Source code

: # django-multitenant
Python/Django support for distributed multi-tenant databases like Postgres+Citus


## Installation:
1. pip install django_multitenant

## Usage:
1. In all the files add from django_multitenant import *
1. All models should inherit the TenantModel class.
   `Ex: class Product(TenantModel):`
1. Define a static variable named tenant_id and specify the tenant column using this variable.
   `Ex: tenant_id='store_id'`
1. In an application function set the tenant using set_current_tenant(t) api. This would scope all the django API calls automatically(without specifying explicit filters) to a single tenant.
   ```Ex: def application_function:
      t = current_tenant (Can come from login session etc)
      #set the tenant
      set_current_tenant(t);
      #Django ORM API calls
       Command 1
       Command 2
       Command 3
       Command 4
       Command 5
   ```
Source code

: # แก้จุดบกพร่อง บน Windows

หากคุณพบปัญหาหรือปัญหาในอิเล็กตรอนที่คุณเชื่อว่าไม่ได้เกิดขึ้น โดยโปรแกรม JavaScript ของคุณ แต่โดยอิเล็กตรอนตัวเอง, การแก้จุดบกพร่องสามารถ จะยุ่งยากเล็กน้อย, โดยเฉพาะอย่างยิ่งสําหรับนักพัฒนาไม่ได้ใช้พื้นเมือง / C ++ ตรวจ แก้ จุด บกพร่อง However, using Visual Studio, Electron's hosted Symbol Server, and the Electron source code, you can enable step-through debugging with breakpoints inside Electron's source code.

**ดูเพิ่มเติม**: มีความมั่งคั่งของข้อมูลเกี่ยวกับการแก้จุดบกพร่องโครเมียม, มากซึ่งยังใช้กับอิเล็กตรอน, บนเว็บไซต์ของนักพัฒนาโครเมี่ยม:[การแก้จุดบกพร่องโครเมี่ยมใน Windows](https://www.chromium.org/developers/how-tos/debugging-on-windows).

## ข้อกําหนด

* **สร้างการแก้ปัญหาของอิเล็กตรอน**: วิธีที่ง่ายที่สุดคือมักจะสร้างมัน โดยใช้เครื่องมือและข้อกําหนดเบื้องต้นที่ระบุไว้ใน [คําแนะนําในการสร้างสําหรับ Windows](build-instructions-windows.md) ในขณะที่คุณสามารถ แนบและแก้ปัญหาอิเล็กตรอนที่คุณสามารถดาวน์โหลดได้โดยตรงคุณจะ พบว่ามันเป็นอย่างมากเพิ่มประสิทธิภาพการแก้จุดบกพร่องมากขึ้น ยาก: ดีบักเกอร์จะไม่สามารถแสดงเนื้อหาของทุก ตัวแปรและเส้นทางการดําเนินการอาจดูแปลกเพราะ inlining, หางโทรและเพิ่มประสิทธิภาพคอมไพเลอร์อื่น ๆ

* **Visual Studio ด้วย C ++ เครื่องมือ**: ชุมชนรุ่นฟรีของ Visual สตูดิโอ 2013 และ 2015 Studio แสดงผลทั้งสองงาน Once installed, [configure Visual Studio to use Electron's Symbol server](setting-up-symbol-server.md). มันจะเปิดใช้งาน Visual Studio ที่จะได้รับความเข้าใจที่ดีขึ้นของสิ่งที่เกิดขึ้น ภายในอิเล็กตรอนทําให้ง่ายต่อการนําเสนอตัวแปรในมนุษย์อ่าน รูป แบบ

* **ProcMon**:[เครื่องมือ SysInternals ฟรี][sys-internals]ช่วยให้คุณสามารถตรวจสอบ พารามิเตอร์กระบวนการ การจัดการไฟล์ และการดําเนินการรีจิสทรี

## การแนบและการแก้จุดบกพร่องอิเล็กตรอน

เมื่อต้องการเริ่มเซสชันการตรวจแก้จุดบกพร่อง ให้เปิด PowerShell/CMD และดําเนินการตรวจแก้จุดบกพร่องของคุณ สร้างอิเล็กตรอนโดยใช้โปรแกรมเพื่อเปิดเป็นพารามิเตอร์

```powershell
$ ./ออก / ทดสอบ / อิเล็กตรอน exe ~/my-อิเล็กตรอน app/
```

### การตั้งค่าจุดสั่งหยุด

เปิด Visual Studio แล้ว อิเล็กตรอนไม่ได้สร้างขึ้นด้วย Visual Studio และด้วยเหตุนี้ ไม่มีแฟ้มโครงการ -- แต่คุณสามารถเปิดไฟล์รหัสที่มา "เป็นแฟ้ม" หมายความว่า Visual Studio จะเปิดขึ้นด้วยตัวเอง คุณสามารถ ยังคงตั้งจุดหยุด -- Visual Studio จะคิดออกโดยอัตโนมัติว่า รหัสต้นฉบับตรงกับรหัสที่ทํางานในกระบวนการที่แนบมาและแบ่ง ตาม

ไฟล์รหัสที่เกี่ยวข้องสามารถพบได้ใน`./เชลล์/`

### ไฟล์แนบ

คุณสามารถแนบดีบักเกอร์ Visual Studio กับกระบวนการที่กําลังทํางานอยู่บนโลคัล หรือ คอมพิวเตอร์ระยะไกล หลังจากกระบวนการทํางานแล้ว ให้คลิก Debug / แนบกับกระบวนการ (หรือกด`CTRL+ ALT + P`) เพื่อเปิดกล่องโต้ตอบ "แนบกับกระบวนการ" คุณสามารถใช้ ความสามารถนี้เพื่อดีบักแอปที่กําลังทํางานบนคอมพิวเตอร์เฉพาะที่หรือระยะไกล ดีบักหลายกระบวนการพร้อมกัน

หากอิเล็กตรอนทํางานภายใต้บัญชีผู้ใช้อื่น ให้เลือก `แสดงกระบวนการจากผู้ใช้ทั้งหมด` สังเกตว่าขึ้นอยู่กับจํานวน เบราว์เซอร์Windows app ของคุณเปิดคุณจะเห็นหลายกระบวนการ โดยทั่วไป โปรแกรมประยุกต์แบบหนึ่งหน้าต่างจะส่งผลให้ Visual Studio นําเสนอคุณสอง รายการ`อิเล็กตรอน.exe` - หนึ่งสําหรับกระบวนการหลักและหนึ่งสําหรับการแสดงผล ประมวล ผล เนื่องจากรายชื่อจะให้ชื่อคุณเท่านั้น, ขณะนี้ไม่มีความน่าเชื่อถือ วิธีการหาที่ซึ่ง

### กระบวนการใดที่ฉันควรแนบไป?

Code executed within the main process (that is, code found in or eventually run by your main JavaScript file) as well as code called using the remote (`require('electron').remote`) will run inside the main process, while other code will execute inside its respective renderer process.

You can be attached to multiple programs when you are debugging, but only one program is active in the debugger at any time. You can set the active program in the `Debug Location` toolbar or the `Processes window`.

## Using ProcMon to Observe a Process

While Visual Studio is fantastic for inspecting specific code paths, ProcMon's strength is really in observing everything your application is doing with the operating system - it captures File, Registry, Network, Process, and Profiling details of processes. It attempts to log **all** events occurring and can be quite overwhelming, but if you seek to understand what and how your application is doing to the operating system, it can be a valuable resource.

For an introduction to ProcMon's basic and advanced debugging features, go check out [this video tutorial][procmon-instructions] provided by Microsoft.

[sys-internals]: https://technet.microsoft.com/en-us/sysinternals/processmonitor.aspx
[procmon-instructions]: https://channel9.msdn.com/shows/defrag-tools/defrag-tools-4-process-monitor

*****

Task requirements
In the listing above, locate the line containing "Code executed within" and the line containing "## Using ProcMon to Observe a Process". Transcribe those two lines and everything between them, exactly as written.

Answer for this exercise
Code executed within the main process (that is, code found in or eventually run by your main JavaScript file) as well as code called using the remote (`require('electron').remote`) will run inside the main process, while other code will execute inside its respective renderer process.

You can be attached to multiple programs when you are debugging, but only one program is active in the debugger at any time. You can set the active program in the `Debug Location` toolbar or the `Processes window`.

## Using ProcMon to Observe a Process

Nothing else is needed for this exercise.